Esse problema parece já ser conhecido e motivo de insatisfação da população que questiona a troca de apoios entre políticos de forma oportunista. Como mudar esse modelo?
Esse processo está chegando ao seu ápice, com esse momento atual muito polarizado. Nos próximos anos essa discussão sobre o modelo político vai produzir avanço progressivo de consenso de que é necessário fazer revisão nos fundamentos desse modelo, para que ele se torne mais eficiente. Talvez não nesta eleição, que será muito polarizada e com visões opostas sobre o que fazer. Agora, será difícil conseguir consensos, mas apenas criar mais impasses. Uma revisão constitucional não deve ser feita em momentos de polarização extremada como agora, mas em momentos de agregação em que grupos buscam elementos que unifiquem os grupos. Enquanto estamos passamos por um descontentamento plural com o modelo político brasileiro, acho que não deve ser feita nova Constituinte. Não temos ainda nada em comum para conseguir bom resultado, que fortaleça nossa democracia. A reforma seria enviesada para um dos lados e não conciliaria nenhum grupo. Precisamos destilar nossos descontentamentos e desencantos e formar novas lideranças.
Mas parte das pessoas e das lideranças políticas cobram pacificação política e a busca por consensos.
Estamos passando por esse período de transição.
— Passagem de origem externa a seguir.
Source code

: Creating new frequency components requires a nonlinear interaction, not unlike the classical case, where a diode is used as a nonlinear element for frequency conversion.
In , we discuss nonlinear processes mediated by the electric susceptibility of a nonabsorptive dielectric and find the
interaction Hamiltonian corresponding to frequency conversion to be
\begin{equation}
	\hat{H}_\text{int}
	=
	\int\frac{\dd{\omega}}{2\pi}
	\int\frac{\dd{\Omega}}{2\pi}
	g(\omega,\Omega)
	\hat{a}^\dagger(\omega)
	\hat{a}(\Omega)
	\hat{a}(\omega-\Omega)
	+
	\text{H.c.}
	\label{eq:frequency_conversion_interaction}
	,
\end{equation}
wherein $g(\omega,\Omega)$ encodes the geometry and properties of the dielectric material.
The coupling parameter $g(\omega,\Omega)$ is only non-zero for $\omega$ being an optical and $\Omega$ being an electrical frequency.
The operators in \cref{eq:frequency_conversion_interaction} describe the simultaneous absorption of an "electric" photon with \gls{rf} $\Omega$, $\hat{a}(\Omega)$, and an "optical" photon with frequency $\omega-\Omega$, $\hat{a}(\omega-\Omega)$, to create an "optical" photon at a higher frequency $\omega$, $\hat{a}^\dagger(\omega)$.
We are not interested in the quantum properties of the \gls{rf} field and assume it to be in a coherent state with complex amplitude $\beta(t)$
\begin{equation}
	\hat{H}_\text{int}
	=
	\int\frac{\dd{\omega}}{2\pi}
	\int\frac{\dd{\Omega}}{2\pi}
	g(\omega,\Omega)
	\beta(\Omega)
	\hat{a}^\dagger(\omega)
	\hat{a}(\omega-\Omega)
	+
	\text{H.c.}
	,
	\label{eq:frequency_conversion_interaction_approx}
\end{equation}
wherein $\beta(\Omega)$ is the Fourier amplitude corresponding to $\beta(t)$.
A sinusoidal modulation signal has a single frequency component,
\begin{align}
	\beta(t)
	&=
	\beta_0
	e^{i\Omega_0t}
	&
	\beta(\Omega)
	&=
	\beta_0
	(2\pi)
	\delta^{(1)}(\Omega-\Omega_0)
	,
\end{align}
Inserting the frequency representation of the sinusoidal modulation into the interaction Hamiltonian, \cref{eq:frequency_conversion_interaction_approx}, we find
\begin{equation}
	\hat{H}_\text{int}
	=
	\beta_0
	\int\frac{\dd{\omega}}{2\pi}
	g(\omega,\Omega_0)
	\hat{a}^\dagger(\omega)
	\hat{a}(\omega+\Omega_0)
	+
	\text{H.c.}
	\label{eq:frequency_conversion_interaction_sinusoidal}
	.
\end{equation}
E as transições são mesmo dolorosas. Temos hoje no país uma transição dolorosa. Não se sabe o que vem pela frente, mas você sabe que o que existe não está funcionando direito. Nossas lideranças envelheceram, algumas se aposentaram, algumas não voltam para a política e outras abandonaram a política. Neste momento não temos lideranças suficientemente maduras, testadas, legitimadas para conduzir esse processo. Essas lideranças vão começar a ser formar a partir de agora, com novo governo, com novas eleições. Vai haver renovação geracional da elite política brasileira. A partir de então seria interessante que se formasse uma busca por consenso.
Essa transição dolorosa vai se arrastar por quanto tempo?
Alguns anos certamente. Pelo menos ao longo do primeiro mandato do próximo presidente, englobando as próximas eleições municipais e as próximas presidenciais e parlamentares, nós vamos continuar nesse processo de transição. Eventualmente dependendo do que se passe até lá. Em quatro anos, com a velocidade vertiginosa que as coisas estão mudando no mundo e no Brasil é muito tempo. Pode ser que cheguemos daqui a quatro anos, em 2022, com uma nova liderança, com novos ares na política e talvez esse processo se dará no próximo mandato. Se não houver essa mudança continuaremos prisioneiros dessa inércia oligárquica que domina a política brasileira, seja no campo da direita, do centro ou da esquerda, hoje só temos oligarquias no Brasil e em vários países. Se ficarmos prisioneiros podemos levar até uma década ou mais para passar por essa renovação.